### THE RECORDS
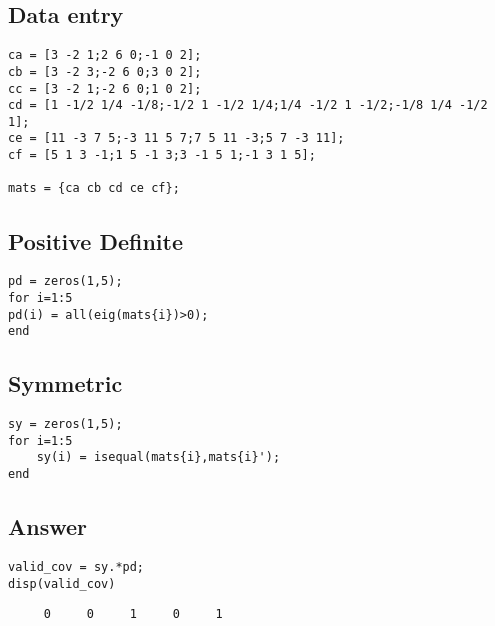 \documentclass[12pt]{article}
\begin{document}
\subsection*{Data entry}

\begin{verbatim}
ca = [3 -2 1;2 6 0;-1 0 2];
cb = [3 -2 3;-2 6 0;3 0 2];
cc = [3 -2 1;-2 6 0;1 0 2];
cd = [1 -1/2 1/4 -1/8;-1/2 1 -1/2 1/4;1/4 -1/2 1 -1/2;-1/8 1/4 -1/2 1];
ce = [11 -3 7 5;-3 11 5 7;7 5 11 -3;5 7 -3 11];
cf = [5 1 3 -1;1 5 -1 3;3 -1 5 1;-1 3 1 5];

mats = {ca cb cd ce cf};
\end{verbatim}


\subsection*{Positive Definite}

\begin{verbatim}
pd = zeros(1,5);
for i=1:5
pd(i) = all(eig(mats{i})>0);
end
\end{verbatim}


\subsection*{Symmetric}

\begin{verbatim}
sy = zeros(1,5);
for i=1:5
    sy(i) = isequal(mats{i},mats{i}');
end
\end{verbatim}


\subsection*{Answer}

\begin{verbatim}
valid_cov = sy.*pd;
disp(valid_cov)
\end{verbatim}

        \color{lightgray} \begin{verbatim}     0     0     1     0     1

\end{verbatim} \color{black}
    
\end{document}
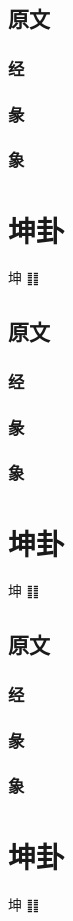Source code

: \documentclass[12pt,oneside]{book}
\begin{document}
\section{原文}
\subsection{经}
\subsection{彖}
\subsection{象}
\chapter{坤卦}
坤 ䷁

\section{原文}
\subsection{经}
\subsection{彖}
\subsection{象}
\chapter{坤卦}
坤 ䷁

\section{原文}
\subsection{经}
\subsection{彖}
\subsection{象}
\chapter{坤卦}
坤 ䷁
\end{document}
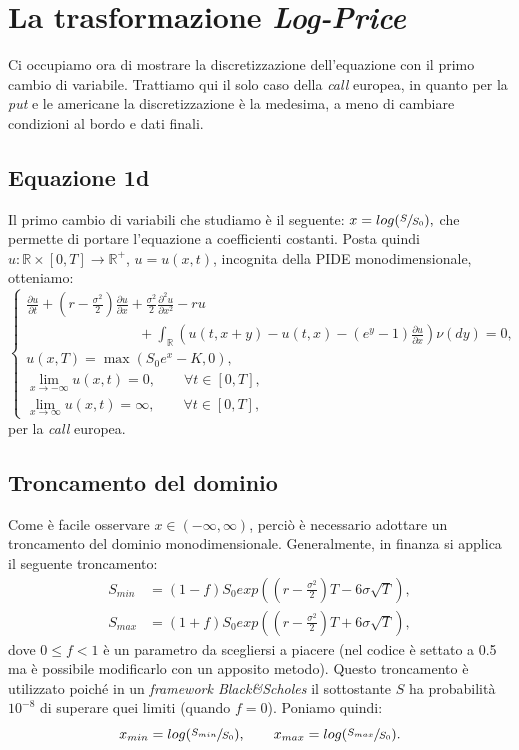 \documentclass[a4paper,10pt]{report}
\newcommand{\der}[2]{\frac{\partial #1}{\partial #2}}
\newcommand{\dder}[2]{\frac{\partial^2 #1}{\partial #2^2}}
\theoremstyle{plain}
\theoremstyle{definition}
\theoremstyle{remark}
\begin{document}
\section{La trasformazione \emph{Log-Price}}
Ci occupiamo ora di mostrare la discretizzazione dell'equazione con il primo cambio di variabile. Trattiamo qui il solo caso della \emph{call} europea, in quanto per la \emph{put} e le americane la discretizzazione \`e la medesima, a meno di cambiare condizioni al bordo e dati finali.
\subsection{Equazione 1d}
Il primo cambio di variabili che studiamo \`e il seguente: $x=log(\sfrac{S}{S_0}),$ che permette di portare l'equazione a coefficienti costanti. Posta quindi $u: \mathbb{R}\times[0,T]\rightarrow\mathbb{R}^+$, $u=u(x,t)$, incognita della PIDE monodimensionale, otteniamo:
\begin{equation}
\label{eq:pide1dlog}
\begin{cases}
\displaystyle
\der{u}{t}+\left(r-\frac{\sigma^2}{2}\right)\der{u}{x}+\frac{\sigma^2}{2}\dder{u}{x}-ru\\
\displaystyle
\qquad\qquad\qquad\qquad+\int_\mathbb{R}\left( u(t,x+y)-u(t,x)-(e^y-1)\der{u}{x}\right)\nu(dy)=0,\\
u(x,T)=\max(S_0e^x-K,0),\\
\lim\limits_{x\to-\infty}u(x,t)=0,\qquad\forall t\in[0,T],\\
\lim\limits_{x\to\infty}u(x,t)=\infty,\qquad\forall t\in[0,T],
\end{cases}
\end{equation}
per la \emph{call} europea.
\subsection{Troncamento del dominio}
Come \`e facile osservare $x\in(-\infty,\infty)$, perci\`o \`e necessario adottare un troncamento del dominio monodimensionale. Generalmente, in finanza si applica il seguente troncamento:
\begin{align}
\label{cut}
S_{min}&=(1-f)S_0exp\left( \left(r-\frac{\sigma^2}{2}\right)T-6\sigma\sqrt{T}\right),\\
S_{max}&=(1+f)S_0exp\left( \left(r-\frac{\sigma^2}{2}\right)T+6\sigma\sqrt{T}\right), \nonumber
\end{align}
dove $0\leq f<1$ \`e un parametro da scegliersi a piacere (nel codice \`e settato a 0.5 ma \`e possibile modificarlo con un apposito metodo). Questo troncamento \`e utilizzato poich\'e in un \emph{framework Black\&Scholes} il sottostante $S$ ha probabilit\`a $10^{-8}$ di superare quei limiti (quando $f=0$). Poniamo quindi: $$x_{min}=log(\sfrac{S_{min}}{S_0}), \qquad x_{max}=log(\sfrac{S_{max}}{S_0}).$$
\end{document}

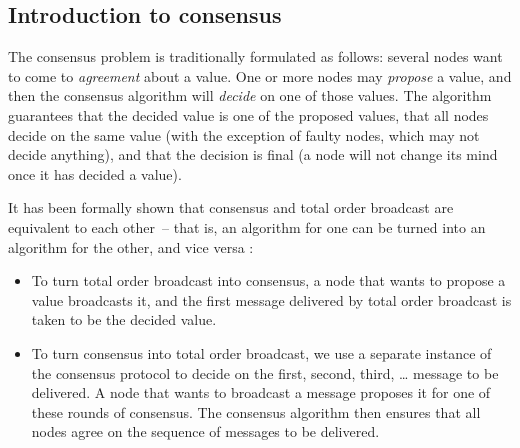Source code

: \subsection{Introduction to consensus}

The consensus problem is traditionally formulated as follows: several nodes want to come to \emph{agreement} about a value.
One or more nodes may \emph{propose} a value, and then the consensus algorithm will \emph{decide} on one of those values.
The algorithm guarantees that the decided value is one of the proposed values, that all nodes decide on the same value (with the exception of faulty nodes, which may not decide anything), and that the decision is final (a node will not change its mind once it has decided a value).

It has been formally shown that consensus and total order broadcast are equivalent to each other~-- that is, an algorithm for one can be turned into an algorithm for the other, and vice versa \citep{Chandra:1996}:
\begin{itemize}
    \item To turn total order broadcast into consensus, a node that wants to propose a value broadcasts it, and the first message delivered by total order broadcast is taken to be the decided value.
    \item To turn consensus into total order broadcast, we use a separate instance of the consensus protocol to decide on the first, second, third, {\dots} message to be delivered.
        A node that wants to broadcast a message proposes it for one of these rounds of consensus.
        The consensus algorithm then ensures that all nodes agree on the sequence of messages to be delivered.
\end{itemize}

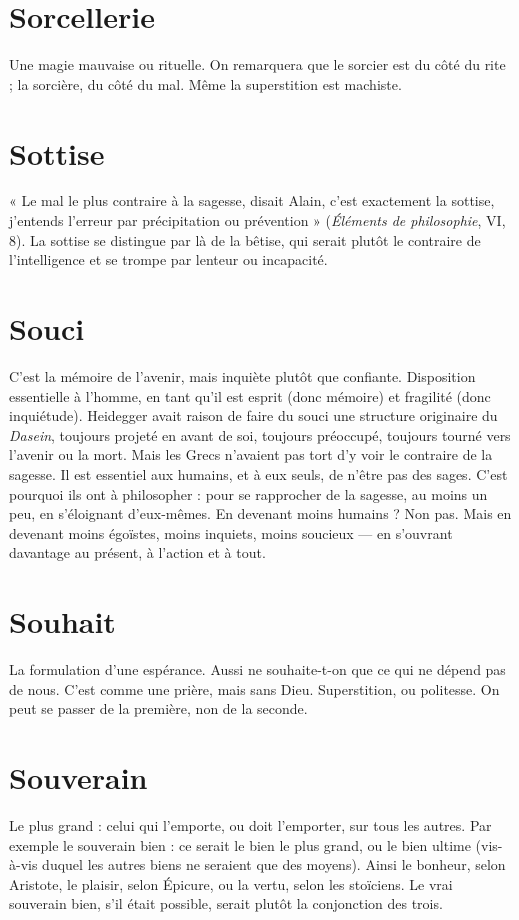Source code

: \section{Sorcellerie}
Une magie mauvaise ou rituelle. On remarquera que le sorcier
est du côté du rite ; la sorcière, du côté du mal. Même
la superstition est machiste.

\section{Sottise}
« Le mal le plus contraire à la sagesse, disait Alain, c’est exactement
la sottise, j'entends l’erreur par précipitation ou prévention » ({\it Éléments
de philosophie}, VI, 8). La sottise se distingue par là de la bêtise, qui serait
plutôt le contraire de l'intelligence et se trompe par lenteur ou incapacité.

\section{Souci}
C’est la mémoire de l’avenir, mais inquiète plutôt que confiante.
Disposition essentielle à l’homme, en tant qu’il est esprit (donc
mémoire) et fragilité (donc inquiétude). Heidegger avait raison de faire du
souci une structure originaire du {\it Dasein}, toujours projeté en avant de soi, toujours
préoccupé, toujours tourné vers l’avenir ou la mort. Mais les Grecs
n'avaient pas tort d’y voir le contraire de la sagesse. Il est essentiel aux humains,
et à eux seuls, de n’être pas des sages. C’est pourquoi ils ont à philosopher : pour
se rapprocher de la sagesse, au moins un peu, en s’éloignant d’eux-mêmes. En
devenant moins humains ? Non pas. Mais en devenant moins égoïstes, moins
inquiets, moins soucieux — en s’ouvrant davantage au présent, à l’action et à tout.

\section{Souhait}
La formulation d’une espérance. Aussi ne souhaite-t-on que ce
qui ne dépend pas de nous. C’est comme une prière, mais sans
Dieu. Superstition, ou politesse. On peut se passer de la première, non de la
seconde.

\section{Souverain}
Le plus grand : celui qui l'emporte, ou doit l'emporter, sur
tous les autres. Par exemple le souverain bien : ce serait le bien
le plus grand, ou le bien ultime (vis-à-vis duquel les autres biens ne seraient que
des moyens). Ainsi le bonheur, selon Aristote, le plaisir, selon Épicure, ou la
vertu, selon les stoïciens. Le vrai souverain bien, s’il était possible, serait plutôt
la conjonction des trois.

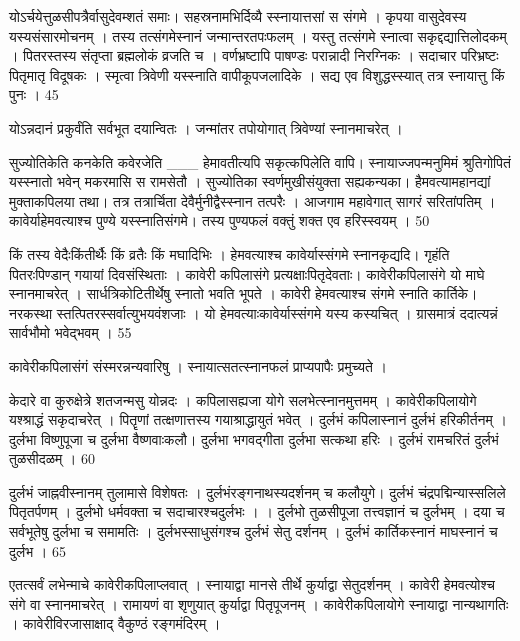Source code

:   योऽर्चयेत्तुळसीपत्रैर्वासुदेवम्शतं समाः।
 सहस्रनामभिर्दिव्यै स्स्नायात्तसां स संगमे ।
 कृपया वासुदेवस्य यस्यसंसारमोचनम् ।
 तस्य तत्संगमेस्नानं जन्मान्तरतपःफलम् ।
 यस्तु तत्संगमे स्नात्वा सकृद्दद्यात्तिलोदकम् ।
 पितरस्तस्य संतृप्ता ब्रह्मलोकं व्रजति च ।
 वर्णभ्रष्टापि पाषण्डः परान्नादी निरग्निकः ।
 सदाचार परिभ्रष्टः पितृमातृ विदूषकः ।
 स्मृत्वा त्रिवेणी यस्स्नाति वापीकूपजलादिके ।
 सद्य एव विशुद्धस्स्यात् तत्र स्नायात्तु किं पुनः ।
 45

  योऽन्नदानं प्रकुर्वंति सर्वभूत दयान्वितः ।
 जन्मांतर तपोयोगात् त्रिवेण्यां स्नानमाचरेत् ।
 
सुज्योतिकेति कनकेति कवेरजेति
___ हेमावतीत्यपि सकृत्कपिलेति वापि।
 स्नायाज्जपन्मनुमिमं श्रुतिगोपितं
यस्स्नातो भवेन् मकरमासि स रामसेतौ ।
 सुज्योतिका स्वर्णमुखीसंयुक्ता सह्यकन्यका।
 हैमवत्यामहानद्यां मुक्ताकपिलया तथा।
 तत्र तत्रार्चिता देवैर्मुनीद्वैस्स्नान तत्परैः ।
 आजगाम महावेगात् सागरं सरितांपतिम् ।
 कावेर्याहेमवत्याश्च पुण्ये यस्स्नातिसंगमे।
 तस्य पुण्यफलं वक्तुं शक्त एव हरिस्स्वयम् ।
 50

  किं तस्य वेदैःकिंतीर्थैः किं व्रतैः किं मघादिभिः ।
 हेमवत्याश्च कावेर्यास्संगमे स्नानकृद्यदि।
 गृहंति पितरःपिण्डान् गयायां दिवसंस्थिताः ।
 कावेरी कपिलासंगे प्रत्यक्षाःपितृदेवताः।
 कावेरीकपिलासंगे यो माघे स्नानमाचरेत् ।
 सार्धत्रिकोटितीर्थेषु स्नातो भवति भूपते ।
 कावेरी हेमवत्याश्च संगमे स्नाति कार्तिके।
 नरकस्था स्तत्पितरस्सर्वात्युभयवंशजाः ।
 यो हेमवत्याःकावेर्यास्संगमे यस्य कस्यचित् ।
 ग्रासमात्रं ददात्यन्नं सार्वभौमो भवेद्भवम् ।
 55

  कावेरीकपिलासंगं संस्मरन्नन्यवारिषु ।
 स्नायात्सतत्स्नानफलं प्राप्यपापैः प्रमुच्यते ।
 
केदारे वा कुरुक्षेत्रे शतजन्मसु योन्नदः ।
 कपिलासह्यजा योगे सलभेत्स्नानमुत्तमम् ।
 कावेरीकपिलायोगे यश्श्राद्धं सकृदाचरेत् ।
 पितॄणां तत्क्षणात्तस्य गयाश्राद्धायुतं भवेत् ।
 दुर्लभं कपिलास्नानं दुर्लभं हरिकीर्तनम् ।
 दुर्लभा विष्णुपूजा च दुर्लभा वैष्णवाःकलौ।
 दुर्लभा भगवद्गीता दुर्लभा सत्कथा हरिः ।
 दुर्लभं रामचरितं दुर्लभं तुळसीदळम् ।
 60

  दुर्लभं जाह्नवीस्नानम् तुलामासे विशेषतः ।
 दुर्लभंरङ्गनाथस्यदर्शनम् च कलौयुगे।
 दुर्लभं चंद्रपद्मिन्यास्सलिले पितृतर्पणम् ।
 दुर्लभो धर्मवक्ता च सदाचारश्चदुर्लभः ।
 ।
 दुर्लभो तुळसीपूजा तत्त्वज्ञानं च दुर्लभम् ।
 दया च सर्वभूतेषु दुर्लभा च समामतिः ।
 दुर्लभस्साधुसंगश्च दुर्लभं सेतु दर्शनम् ।
 दुर्लभं कार्तिकस्नानं माघस्नानं च दुर्लभ ।
 65

  एतत्सर्वं लभेन्माचे कावेरीकपिलाप्लवात् ।
 स्नायाद्वा मानसे तीर्थे कुर्याद्वा सेतुदर्शनम् ।
 कावेरी हेमवत्योश्च संगे वा स्नानमाचरेत् ।
 रामायणं वा शृणुयात् कुर्याद्वा पितृपूजनम् ।
 कावेरीकपिलायोगे स्नायाद्वा नान्यथागतिः ।
 कावेरीविरजासाक्षाद् वैकुण्ठं रङ्गमंदिरम् ।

### TASK BRIEF
Repeat precisely, and with nothing added, every line from the one containing "दुर्लभो तुळसीपूजा तत्त्वज्ञानं च दुर्लभम् ।" to the last line of the listing above.

### RESULT OF THIS EXERCISE
 दुर्लभो तुळसीपूजा तत्त्वज्ञानं च दुर्लभम् ।
 दया च सर्वभूतेषु दुर्लभा च समामतिः ।
 दुर्लभस्साधुसंगश्च दुर्लभं सेतु दर्शनम् ।
 दुर्लभं कार्तिकस्नानं माघस्नानं च दुर्लभ ।
 65

  एतत्सर्वं लभेन्माचे कावेरीकपिलाप्लवात् ।
 स्नायाद्वा मानसे तीर्थे कुर्याद्वा सेतुदर्शनम् ।
 कावेरी हेमवत्योश्च संगे वा स्नानमाचरेत् ।
 रामायणं वा शृणुयात् कुर्याद्वा पितृपूजनम् ।
 कावेरीकपिलायोगे स्नायाद्वा नान्यथागतिः ।
 कावेरीविरजासाक्षाद् वैकुण्ठं रङ्गमंदिरम् ।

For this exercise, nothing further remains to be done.